The next graphic compares some common verification statistics for the different methods, again with extremely interesting results. Here I think that there is a great benefit from considering a broader range of multivariate methods. Look at the OLS statistics: a very strong calibration r2, an RE statistic of just under 0.5 (about the range of early period MBH reconstructions) and negligible verification r2 (the reason that you can’t see it in the graph is because, it’s 0.002.).
The "good" methods have RE statistics up in the 0.7 range, rather than the 0.4 range. In our GRL article (Reply to Huybers is our most recent position), we suggested that a 0.51 benchmark for RE significance. B’rger and Cubasch is the first article to try to come to grips with this conundrum, although their suggested benchmark of 0.25 hardly follows from their example. In passing, Mann’s review of B’rger and Cubasch is typical of Hockey Team dreck on this topic.
The CE statistics, praised by the NAS Panel, are all negative for fairly decent reconstructions.

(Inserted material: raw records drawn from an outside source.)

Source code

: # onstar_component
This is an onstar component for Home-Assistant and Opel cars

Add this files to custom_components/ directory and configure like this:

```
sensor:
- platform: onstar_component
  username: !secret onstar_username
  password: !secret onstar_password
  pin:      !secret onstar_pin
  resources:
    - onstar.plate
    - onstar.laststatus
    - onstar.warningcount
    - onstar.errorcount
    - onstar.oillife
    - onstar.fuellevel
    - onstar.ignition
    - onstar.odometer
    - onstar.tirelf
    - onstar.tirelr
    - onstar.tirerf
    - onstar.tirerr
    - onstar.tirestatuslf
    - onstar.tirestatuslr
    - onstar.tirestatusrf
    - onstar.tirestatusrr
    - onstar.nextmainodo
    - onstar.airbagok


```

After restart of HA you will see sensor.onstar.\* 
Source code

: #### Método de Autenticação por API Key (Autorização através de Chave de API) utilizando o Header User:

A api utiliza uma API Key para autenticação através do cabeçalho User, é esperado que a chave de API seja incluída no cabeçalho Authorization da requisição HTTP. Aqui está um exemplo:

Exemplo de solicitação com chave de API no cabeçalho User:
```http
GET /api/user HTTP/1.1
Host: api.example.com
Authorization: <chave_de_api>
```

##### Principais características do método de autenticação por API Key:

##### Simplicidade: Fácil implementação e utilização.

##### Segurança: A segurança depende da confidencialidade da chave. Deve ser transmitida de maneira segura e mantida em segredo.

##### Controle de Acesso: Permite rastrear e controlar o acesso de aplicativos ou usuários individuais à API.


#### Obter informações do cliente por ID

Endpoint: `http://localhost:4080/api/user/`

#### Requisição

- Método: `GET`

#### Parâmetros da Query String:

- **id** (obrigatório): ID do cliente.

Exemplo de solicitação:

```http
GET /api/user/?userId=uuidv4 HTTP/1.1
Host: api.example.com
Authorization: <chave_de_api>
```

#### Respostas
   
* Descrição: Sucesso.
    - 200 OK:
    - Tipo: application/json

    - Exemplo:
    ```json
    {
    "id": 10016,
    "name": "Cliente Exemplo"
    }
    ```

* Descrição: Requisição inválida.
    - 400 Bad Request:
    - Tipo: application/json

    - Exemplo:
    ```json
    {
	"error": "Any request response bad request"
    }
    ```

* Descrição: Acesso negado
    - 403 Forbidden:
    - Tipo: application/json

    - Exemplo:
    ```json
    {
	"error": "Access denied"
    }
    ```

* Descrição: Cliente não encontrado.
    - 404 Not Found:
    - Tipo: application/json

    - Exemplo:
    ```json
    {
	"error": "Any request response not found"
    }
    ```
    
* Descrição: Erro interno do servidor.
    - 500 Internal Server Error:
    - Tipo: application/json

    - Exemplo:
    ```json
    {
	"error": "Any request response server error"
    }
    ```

Despite recent hyper-ventilation about r2 being a "high-frequency" measure, it contains both low and high-frequency information. I’m not advocating r2 as a magic bullet, merely not looking at one statistic. In this case, based on these particular networks, I’d be inclined to say that verification r2 is probably more helpful than CE, but I’m not tied to this position. My objection to Mann’s handling of the r2 was that MBH98 said that this was one of the verification statistics that they calculated and, in IPCC TAR, he claimed "skill" in multiple verification statistics. If they didn’t want to use it, argue that; just don’t claim skill if it isn’t there.
Notice the fifth column which is the explained variance for the entire period – after all, by using RE statistics in a short verification period, one is hopefully estimating RE statistics for the process or at least the longer period. The best performers in this tame network are the unweighted composite and the principal components. Mannian PLS shows poor performance in comparison. All methods under-capture low-frequency variance. Detrending or not in a PLS method makes negligible contribution.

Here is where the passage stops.